What do the lines from the top of the data through the line with "Japan (Chinese Edition)." say? Quote them exactly and include both ends.

>>

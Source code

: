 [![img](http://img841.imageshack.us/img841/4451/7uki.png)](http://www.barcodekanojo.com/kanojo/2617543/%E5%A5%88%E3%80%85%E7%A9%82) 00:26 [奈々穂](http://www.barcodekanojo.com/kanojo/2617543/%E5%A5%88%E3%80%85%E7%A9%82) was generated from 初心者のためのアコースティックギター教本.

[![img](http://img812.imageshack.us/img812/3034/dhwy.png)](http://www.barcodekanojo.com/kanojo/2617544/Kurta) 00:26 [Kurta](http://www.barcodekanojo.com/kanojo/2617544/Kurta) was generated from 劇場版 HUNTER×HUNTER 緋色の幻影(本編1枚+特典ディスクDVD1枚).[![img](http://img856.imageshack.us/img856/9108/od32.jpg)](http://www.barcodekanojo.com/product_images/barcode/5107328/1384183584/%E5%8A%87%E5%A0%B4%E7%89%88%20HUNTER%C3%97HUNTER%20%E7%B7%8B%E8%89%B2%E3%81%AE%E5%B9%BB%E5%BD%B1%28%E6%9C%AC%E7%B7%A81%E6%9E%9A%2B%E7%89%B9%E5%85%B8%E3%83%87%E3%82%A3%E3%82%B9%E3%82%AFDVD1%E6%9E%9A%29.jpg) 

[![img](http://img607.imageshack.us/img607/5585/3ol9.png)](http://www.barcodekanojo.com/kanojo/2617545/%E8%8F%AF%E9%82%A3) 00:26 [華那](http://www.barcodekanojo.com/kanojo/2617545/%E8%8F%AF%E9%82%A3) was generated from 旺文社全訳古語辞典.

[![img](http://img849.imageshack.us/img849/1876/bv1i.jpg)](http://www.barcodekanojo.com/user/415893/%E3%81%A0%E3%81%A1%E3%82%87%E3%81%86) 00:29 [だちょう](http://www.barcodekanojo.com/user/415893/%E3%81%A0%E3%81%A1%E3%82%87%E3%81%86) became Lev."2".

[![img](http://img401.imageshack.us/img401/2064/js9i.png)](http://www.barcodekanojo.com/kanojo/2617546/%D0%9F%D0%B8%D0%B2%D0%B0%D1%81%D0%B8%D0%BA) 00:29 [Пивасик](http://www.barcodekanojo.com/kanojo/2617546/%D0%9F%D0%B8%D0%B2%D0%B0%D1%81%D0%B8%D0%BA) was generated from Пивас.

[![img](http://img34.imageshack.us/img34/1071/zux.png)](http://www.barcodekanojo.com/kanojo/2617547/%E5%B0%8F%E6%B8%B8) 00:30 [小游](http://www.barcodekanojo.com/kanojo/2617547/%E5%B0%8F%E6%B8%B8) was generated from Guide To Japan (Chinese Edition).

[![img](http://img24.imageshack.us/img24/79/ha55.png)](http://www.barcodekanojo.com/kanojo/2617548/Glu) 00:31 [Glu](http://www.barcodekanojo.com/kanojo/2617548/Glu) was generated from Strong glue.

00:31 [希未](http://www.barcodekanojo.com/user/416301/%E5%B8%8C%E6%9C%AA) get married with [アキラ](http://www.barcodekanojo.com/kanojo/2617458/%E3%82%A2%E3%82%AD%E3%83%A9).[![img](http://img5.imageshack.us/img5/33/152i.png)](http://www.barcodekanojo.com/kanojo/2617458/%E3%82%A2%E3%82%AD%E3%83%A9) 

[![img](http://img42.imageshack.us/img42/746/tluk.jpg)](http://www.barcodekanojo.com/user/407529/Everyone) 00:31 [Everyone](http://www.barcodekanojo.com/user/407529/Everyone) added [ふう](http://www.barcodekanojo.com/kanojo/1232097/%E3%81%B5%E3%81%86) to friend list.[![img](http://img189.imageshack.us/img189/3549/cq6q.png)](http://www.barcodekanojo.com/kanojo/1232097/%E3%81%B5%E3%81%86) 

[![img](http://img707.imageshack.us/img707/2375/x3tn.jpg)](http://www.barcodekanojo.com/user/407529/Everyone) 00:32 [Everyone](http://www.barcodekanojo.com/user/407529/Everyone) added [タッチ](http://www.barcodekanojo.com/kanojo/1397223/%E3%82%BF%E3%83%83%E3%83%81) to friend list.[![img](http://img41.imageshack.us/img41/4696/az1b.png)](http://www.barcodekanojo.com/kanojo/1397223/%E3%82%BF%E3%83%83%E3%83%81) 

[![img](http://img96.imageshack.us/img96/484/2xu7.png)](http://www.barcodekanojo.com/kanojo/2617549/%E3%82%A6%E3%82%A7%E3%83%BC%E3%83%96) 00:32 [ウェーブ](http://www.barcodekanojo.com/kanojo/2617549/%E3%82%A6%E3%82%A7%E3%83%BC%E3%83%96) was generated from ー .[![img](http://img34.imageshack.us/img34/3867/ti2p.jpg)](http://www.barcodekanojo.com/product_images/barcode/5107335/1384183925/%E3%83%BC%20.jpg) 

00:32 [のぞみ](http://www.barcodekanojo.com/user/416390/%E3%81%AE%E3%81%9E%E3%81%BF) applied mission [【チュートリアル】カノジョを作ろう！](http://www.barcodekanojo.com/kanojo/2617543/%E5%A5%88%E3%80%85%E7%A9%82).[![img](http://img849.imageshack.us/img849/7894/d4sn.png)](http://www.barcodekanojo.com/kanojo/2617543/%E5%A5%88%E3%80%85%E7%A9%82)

<<

■ **Expected answer**:
Source code

: [![img](http://img841.imageshack.us/img841/4451/7uki.png)](http://www.barcodekanojo.com/kanojo/2617543/%E5%A5%88%E3%80%85%E7%A9%82) 00:26 [奈々穂](http://www.barcodekanojo.com/kanojo/2617543/%E5%A5%88%E3%80%85%E7%A9%82) was generated from 初心者のためのアコースティックギター教本.

[![img](http://img812.imageshack.us/img812/3034/dhwy.png)](http://www.barcodekanojo.com/kanojo/2617544/Kurta) 00:26 [Kurta](http://www.barcodekanojo.com/kanojo/2617544/Kurta) was generated from 劇場版 HUNTER×HUNTER 緋色の幻影(本編1枚+特典ディスクDVD1枚).[![img](http://img856.imageshack.us/img856/9108/od32.jpg)](http://www.barcodekanojo.com/product_images/barcode/5107328/1384183584/%E5%8A%87%E5%A0%B4%E7%89%88%20HUNTER%C3%97HUNTER%20%E7%B7%8B%E8%89%B2%E3%81%AE%E5%B9%BB%E5%BD%B1%28%E6%9C%AC%E7%B7%A81%E6%9E%9A%2B%E7%89%B9%E5%85%B8%E3%83%87%E3%82%A3%E3%82%B9%E3%82%AFDVD1%E6%9E%9A%29.jpg) 

[![img](http://img607.imageshack.us/img607/5585/3ol9.png)](http://www.barcodekanojo.com/kanojo/2617545/%E8%8F%AF%E9%82%A3) 00:26 [華那](http://www.barcodekanojo.com/kanojo/2617545/%E8%8F%AF%E9%82%A3) was generated from 旺文社全訳古語辞典.

[![img](http://img849.imageshack.us/img849/1876/bv1i.jpg)](http://www.barcodekanojo.com/user/415893/%E3%81%A0%E3%81%A1%E3%82%87%E3%81%86) 00:29 [だちょう](http://www.barcodekanojo.com/user/415893/%E3%81%A0%E3%81%A1%E3%82%87%E3%81%86) became Lev."2".

[![img](http://img401.imageshack.us/img401/2064/js9i.png)](http://www.barcodekanojo.com/kanojo/2617546/%D0%9F%D0%B8%D0%B2%D0%B0%D1%81%D0%B8%D0%BA) 00:29 [Пивасик](http://www.barcodekanojo.com/kanojo/2617546/%D0%9F%D0%B8%D0%B2%D0%B0%D1%81%D0%B8%D0%BA) was generated from Пивас.

[![img](http://img34.imageshack.us/img34/1071/zux.png)](http://www.barcodekanojo.com/kanojo/2617547/%E5%B0%8F%E6%B8%B8) 00:30 [小游](http://www.barcodekanojo.com/kanojo/2617547/%E5%B0%8F%E6%B8%B8) was generated from Guide To Japan (Chinese Edition).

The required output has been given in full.